Favourite precisely because it's not a "love poem" in the common sense of the term. It's a poem about reasons to believe in a first cause, in the mystery of the universe beyond our tiny body of knowledge. It's a poem that melds quantum physics with journeys into language with the yearning of the human heart and mind in a dance so intricate and lovely, it makes my blood sing.
I've sometimes described myself as a romantic idealist. The line:
Nothing will unfold for us unless we move toward what /
looks to us like nothing; defines perfectly what I mean by that.
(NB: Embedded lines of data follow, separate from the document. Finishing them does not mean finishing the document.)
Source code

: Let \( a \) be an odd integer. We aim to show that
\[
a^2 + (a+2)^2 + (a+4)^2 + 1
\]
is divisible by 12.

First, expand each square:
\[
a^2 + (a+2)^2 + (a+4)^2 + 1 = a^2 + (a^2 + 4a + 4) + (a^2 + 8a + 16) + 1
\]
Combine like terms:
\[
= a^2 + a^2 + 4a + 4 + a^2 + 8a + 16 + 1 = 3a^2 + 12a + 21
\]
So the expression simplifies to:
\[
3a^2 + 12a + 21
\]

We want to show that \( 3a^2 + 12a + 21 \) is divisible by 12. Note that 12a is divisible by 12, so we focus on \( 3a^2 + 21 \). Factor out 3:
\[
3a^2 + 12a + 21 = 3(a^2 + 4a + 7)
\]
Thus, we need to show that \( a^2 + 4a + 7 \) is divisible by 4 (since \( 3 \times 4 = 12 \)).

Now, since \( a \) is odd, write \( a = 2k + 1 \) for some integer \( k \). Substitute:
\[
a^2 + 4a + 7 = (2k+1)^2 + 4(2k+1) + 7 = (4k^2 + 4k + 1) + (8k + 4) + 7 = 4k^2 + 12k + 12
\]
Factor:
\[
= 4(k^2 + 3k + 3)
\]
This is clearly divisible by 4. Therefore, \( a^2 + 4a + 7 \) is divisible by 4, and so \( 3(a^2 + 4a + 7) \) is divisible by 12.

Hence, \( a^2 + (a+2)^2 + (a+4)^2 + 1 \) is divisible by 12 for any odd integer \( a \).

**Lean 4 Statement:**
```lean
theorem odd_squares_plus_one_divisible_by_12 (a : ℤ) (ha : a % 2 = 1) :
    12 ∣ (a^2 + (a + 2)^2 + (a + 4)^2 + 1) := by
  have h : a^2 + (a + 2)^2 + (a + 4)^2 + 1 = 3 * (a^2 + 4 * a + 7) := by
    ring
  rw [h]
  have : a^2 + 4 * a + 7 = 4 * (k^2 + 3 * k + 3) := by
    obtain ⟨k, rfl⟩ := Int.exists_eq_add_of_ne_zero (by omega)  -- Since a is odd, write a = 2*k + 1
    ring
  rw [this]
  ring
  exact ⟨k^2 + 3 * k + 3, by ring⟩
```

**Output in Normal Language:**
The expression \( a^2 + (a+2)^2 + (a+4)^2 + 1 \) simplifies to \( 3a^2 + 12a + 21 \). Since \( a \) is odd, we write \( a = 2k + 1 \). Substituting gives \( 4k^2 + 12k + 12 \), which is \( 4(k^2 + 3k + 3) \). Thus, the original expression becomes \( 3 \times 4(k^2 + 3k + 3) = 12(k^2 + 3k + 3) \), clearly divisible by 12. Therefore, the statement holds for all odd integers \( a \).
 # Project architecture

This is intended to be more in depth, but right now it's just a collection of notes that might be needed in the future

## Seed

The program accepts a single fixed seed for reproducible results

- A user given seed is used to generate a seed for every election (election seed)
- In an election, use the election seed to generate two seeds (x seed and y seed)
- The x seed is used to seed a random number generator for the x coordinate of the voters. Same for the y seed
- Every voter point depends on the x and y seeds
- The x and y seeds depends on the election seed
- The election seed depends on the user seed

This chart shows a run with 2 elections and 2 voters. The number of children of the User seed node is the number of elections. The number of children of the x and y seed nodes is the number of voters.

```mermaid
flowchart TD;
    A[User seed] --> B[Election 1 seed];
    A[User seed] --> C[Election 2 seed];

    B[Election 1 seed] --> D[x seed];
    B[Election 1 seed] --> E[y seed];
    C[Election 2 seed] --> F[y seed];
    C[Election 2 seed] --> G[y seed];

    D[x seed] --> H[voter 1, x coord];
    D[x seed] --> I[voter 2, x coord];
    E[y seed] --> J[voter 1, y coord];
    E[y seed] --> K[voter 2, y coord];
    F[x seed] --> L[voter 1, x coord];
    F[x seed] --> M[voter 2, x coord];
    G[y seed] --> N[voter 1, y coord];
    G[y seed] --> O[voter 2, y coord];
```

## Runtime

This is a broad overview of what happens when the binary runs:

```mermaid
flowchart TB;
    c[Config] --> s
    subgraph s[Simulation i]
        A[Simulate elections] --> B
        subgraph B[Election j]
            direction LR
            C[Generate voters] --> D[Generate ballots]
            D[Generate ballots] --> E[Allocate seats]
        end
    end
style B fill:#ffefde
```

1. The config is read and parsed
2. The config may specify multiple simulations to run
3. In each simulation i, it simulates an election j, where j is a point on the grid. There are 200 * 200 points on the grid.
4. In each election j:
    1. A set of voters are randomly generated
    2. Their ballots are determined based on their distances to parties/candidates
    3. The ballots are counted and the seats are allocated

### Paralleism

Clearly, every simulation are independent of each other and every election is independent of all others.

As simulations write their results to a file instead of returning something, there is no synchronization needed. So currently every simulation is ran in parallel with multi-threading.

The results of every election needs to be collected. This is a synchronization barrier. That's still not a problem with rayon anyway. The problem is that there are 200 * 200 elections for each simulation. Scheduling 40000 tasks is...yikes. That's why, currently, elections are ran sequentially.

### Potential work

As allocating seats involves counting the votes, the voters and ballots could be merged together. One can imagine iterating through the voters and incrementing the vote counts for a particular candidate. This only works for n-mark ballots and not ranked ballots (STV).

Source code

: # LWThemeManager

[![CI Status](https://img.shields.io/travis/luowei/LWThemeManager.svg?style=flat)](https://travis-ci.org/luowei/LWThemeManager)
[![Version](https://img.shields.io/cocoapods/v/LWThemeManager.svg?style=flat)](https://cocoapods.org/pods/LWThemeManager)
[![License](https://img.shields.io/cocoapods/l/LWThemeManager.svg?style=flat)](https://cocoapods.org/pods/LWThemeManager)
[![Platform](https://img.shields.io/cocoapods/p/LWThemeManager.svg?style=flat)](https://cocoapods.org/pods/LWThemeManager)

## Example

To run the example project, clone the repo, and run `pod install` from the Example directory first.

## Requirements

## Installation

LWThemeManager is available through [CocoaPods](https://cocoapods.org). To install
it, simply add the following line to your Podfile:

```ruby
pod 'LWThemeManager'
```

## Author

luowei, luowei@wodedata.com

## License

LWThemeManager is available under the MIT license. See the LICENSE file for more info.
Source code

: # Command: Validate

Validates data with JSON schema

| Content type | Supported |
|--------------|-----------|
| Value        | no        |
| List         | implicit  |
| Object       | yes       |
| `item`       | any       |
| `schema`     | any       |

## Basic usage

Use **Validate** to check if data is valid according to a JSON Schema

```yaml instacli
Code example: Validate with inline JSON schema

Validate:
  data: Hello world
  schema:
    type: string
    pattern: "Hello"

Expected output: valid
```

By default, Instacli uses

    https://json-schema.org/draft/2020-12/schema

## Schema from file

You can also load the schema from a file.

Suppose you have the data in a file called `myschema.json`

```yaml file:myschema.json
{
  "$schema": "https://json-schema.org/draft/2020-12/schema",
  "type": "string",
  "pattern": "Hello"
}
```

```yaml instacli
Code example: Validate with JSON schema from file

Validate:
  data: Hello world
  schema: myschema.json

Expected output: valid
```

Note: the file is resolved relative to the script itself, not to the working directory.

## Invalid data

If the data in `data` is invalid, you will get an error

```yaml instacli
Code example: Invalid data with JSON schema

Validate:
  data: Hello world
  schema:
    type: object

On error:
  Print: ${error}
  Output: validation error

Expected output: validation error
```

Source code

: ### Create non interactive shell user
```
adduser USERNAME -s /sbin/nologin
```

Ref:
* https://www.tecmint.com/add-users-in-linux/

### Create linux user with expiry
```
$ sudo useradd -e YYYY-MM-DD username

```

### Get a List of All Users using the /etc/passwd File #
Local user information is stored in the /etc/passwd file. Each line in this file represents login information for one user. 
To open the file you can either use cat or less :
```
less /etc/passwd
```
It's a political creed for everyone who struggles for life and humanity against an impossible magnitude of violence and greed.
Cascade Experiment Because faith creates its verification
and reaching you will be no harder than believing
in a planet's caul of plasma,
or interacting with a comet
in its perihelion passage, no harder
than considering what sparking of the vacuum, cosmological
impromptu flung me here, a paraphrase, perhaps,
for some denser, more difficult being,
a subsidiary instance, easier to grasp
than the span I foreshadow, of which I am a variable,
my stance is passional toward the universe and you.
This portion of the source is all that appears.